Reliance Jio introduced a 'Happy New Year offer', days before the 90-day inaugural welcome plan ended on December 3. Photograph: (AFP)
The Telecom Regulatory Authority of India had asked Jio to explain why its latest free data offer should not be treated as 'predatory'
Telecom regulator Trai has asked for attorney general's views on billionaire Mukesh Ambani-led Reliance Jio's free voice and data offering till March that rivals have called "predatory".
The Telecom Regulatory Authority of India (TRAI) sought the top government legal advisor's opinion on the tariff plans submitted by Jio, a top source said.
This follows TRAI examining replies furnished by Jio to its letter seeking an explanation for offering free data and voice calls for existing and new customers under the "Happy New Year offer", days before the 90-day inaugural welcome plan ended on December 3.
The regulator had last month asked Jio to explain why the free data offer under the promotional scheme should not be treated as predatory.

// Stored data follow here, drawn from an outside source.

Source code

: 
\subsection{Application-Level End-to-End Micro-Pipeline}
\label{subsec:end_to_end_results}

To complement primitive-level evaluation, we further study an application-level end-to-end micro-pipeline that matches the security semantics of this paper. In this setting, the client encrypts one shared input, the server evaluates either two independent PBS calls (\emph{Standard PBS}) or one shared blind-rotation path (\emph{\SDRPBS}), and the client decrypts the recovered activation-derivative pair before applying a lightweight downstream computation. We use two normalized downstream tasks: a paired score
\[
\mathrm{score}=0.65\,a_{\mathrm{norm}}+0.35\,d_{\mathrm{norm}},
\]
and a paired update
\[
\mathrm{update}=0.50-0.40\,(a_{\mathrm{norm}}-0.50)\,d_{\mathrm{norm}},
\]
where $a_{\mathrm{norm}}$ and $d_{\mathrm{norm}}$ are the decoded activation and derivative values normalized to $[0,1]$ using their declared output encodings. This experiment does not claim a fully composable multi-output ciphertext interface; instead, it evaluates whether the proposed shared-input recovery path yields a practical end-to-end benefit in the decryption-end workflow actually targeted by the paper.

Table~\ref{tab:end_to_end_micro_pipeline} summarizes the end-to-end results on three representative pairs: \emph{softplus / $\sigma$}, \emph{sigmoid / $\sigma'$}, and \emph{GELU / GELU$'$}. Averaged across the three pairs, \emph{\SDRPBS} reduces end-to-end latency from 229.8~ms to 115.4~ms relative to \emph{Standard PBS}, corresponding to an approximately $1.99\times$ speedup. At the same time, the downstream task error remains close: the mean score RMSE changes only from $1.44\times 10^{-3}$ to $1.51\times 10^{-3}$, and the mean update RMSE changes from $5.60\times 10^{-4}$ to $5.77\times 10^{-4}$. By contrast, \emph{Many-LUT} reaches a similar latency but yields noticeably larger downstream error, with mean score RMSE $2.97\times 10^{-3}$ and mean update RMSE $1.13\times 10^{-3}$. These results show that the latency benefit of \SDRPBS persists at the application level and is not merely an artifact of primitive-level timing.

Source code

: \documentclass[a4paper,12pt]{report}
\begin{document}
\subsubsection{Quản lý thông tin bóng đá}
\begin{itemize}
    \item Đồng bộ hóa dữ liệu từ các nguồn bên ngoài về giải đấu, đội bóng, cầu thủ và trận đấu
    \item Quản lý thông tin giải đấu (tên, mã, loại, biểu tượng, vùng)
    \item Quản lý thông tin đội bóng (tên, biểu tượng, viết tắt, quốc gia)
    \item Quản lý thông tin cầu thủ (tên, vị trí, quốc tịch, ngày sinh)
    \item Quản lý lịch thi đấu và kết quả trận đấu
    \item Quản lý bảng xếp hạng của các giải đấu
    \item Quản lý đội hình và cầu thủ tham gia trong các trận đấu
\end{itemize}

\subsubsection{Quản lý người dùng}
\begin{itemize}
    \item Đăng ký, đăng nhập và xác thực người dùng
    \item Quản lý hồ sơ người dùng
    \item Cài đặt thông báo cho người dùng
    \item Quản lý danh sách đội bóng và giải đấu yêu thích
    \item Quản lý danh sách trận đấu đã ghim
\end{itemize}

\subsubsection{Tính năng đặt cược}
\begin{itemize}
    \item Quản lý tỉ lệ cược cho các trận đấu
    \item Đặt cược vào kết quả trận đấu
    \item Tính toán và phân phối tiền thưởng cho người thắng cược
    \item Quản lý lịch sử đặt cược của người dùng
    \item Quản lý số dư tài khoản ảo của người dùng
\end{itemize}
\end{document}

In its letter, it had cited Jio's consumer base growing to 63 million as on December 18 to state that the company will become a significant market player in the broadband space shortly, maybe by December-end.
Stating that the preliminary analysis relies on factors like average subscriber additions per day and free data being offered, TRAI is learnt to have asked Jio to clarify as to "why the offer of free data under the promotional offer should not be treated as predatory".
In its response, Jio stated that the latest Happy New Year offer is substantially different from the Jio Welcome Offer — which commenced on September 5 — as in the initial offer, it had provided 4 GB of free data per day, and in the new one, the same was capped at 1 GB under Fair Usage Policy.
It also contended that in the first offer, there was no option of renewal or payment after the 4GB limit was exhausted, but in the fresh offering, one can recharge both data and the promised speed.
In terms of dominance, Reliance Jio accounts for 6 per cent market share in the country whereas the Competition Commission of India (CCI) norms specify 30 per cent threshold to trigger the misuse of market dominance clause.